With the development trend of the miniaturization of integrated circuits, single-molecule functional devices seemed to be an effective solution to this problem. In recent decades, research on molecular switches, rectifiers, and transistors has been widely used [8,9,10,11]. As is known, molecular switches were the basic components of most electronic devices, and were widely used in information storage, logical data processing, signal processing, etc. Inspired by molecular rectifiers, more researchers became devoted to the exploration and reporting of various molecular rectifiers. However, early research on molecular-rectifying devices was limited by the materials used. Stokbro et al., theoretically demonstrated a molecular rectification with negligible rectification [12]. Ford et al., and Stadler et al. reported that rectifying behaviors with a very small rectifying ratio were found in their devices [13,14]. In conclusion, it seemed difficult to achieve ideal large rectifying molecular devices in previous studies. Therefore, with the discovery of new materials, it is necessary to study the rectifiers of other materials with a high-performance molecular rectifier.

Since the introduction of graphene [15], researchers have studied hundreds of two-dimensional materials due to their novel electronic properties, but only a few have been theoretically defined as Dirac materials. A theoretical study showed that monolayer silicene was a stable Dirac material with a curved honeycomb structure and that it had the same order of magnitude of carrier mobility as graphene. Meanwhile, the electronic properties of silicene were more controllable than graphene. Due to its excellent characteristics and intrinsic connection with traditional silicon-based nanotechnology, silicene has become the most promising alternative material for future electronic devices [16,17,18,19,20,21]. Theoretical calculations have shown that silicene is a type of semi-metallic nanomaterial with zero band gaps at the Fermi level. However, the successful preparation of silicene nanoribbons (SiNRs) experimentally solved this problem. Concurrently, a theoretical simulation showed that SiNRs had two types of structures, zigzag-edged SiNRs (ZSiNRs) and armchair-edged SiNRs (ASiNRs). Among them, ZSiNRs always exhibited metallic properties whereas ASiNRs could exhibit both metallic and semiconductor properties due to the different nanoribbon widths. ASiNRs whose edges were passivated by hydrogen atoms had a width-dependent energy gap and ferromagnetism was observed in ZSiNRs passivated along their edges. The electronic properties of SiNRs can be changed by external electric fields [22], doping [23], passivation [24], chemical functionalization [25], defects [26], etc. Among them, impurity atom doping is the most direct and effective method.

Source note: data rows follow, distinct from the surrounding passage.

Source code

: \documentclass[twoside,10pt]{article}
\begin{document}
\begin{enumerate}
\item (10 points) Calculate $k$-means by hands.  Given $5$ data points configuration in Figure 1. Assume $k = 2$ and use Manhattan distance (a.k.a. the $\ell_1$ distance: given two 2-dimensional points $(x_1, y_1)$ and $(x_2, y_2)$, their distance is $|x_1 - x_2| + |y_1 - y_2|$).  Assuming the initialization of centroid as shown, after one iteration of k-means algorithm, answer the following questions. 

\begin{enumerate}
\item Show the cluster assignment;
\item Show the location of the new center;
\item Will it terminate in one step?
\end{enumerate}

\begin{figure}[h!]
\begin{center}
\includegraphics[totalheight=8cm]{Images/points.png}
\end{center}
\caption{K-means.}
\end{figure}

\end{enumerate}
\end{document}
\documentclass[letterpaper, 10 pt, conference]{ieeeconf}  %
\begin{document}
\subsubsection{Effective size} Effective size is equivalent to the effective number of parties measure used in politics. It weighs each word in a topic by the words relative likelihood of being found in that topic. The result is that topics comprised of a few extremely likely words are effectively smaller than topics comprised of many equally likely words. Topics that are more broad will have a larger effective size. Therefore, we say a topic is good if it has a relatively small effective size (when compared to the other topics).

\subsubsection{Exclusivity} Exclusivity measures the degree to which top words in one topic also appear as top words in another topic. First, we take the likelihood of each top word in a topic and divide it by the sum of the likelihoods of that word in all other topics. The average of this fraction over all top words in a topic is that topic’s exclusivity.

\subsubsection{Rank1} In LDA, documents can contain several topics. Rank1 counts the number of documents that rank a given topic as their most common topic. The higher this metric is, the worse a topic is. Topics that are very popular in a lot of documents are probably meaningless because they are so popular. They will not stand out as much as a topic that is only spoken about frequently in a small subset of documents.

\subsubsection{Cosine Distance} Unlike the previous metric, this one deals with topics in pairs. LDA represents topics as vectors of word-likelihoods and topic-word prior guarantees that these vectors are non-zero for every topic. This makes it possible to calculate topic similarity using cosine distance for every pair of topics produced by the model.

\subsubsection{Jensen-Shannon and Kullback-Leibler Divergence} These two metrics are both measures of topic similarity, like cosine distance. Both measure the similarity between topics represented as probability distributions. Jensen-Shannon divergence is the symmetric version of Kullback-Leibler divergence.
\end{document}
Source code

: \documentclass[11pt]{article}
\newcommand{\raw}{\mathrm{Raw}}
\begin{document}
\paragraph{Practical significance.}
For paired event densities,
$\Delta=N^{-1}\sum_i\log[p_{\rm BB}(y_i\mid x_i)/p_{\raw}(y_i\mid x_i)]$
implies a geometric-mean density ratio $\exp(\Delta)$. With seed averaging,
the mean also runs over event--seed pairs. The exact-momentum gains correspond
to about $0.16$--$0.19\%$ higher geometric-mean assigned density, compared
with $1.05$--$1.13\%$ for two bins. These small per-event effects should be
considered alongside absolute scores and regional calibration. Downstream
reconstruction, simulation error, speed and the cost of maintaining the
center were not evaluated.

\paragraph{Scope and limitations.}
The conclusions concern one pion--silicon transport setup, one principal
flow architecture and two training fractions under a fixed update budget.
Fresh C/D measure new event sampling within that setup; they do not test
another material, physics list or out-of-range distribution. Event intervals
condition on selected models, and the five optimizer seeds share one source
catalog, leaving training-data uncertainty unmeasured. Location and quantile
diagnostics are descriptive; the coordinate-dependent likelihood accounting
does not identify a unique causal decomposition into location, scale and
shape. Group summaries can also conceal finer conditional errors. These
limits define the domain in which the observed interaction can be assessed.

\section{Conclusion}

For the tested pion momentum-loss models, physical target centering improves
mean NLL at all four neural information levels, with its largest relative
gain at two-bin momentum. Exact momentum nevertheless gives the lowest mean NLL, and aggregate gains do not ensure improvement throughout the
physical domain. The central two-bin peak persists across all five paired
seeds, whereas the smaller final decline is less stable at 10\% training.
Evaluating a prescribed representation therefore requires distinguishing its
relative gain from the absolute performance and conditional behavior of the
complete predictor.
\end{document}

In SiNRs, the elements aluminum (Al), phosphorus (P), and sulfur (S) can replace the silicon atoms, similar to B and N elements [27,28,29,30,31,32]. Sivek et al., studied the effect of the doping of B, N, Al, and P on the electronic structure and magnetism of SiNRs, showing that the doping of B, N, and P atoms provided electron acceptors and Al atoms acted as electron donors [33]. In addition, the study of the electronic structure of B/N co-doped SiNRs by Zhang et al. showed that the band gap of ASiNRs could be effectively regulated by adjusting the site of the B/N co-doping [34,35]. Moreover, a previous work only investigated the effect of AA-P₂ doping on the electronic properties of ASiNRs with a width of 7 at the same site [36]. However, a systematic study on the electron transport performance of asymmetric electrode rectification devices based on AA-P₂-doped ASiNRs with different widths has not been carried out. Thus, in this paper, we systematically studied the influence of ASiNRs with different widths on the electronic properties and constructed electronic devices with AA-P₂-doped asymmetric electrodes. The research results showed that there was an obvious negative differential resistance effect and strong rectification behavior. The results could provide a theoretical basis for the research of molecular devices.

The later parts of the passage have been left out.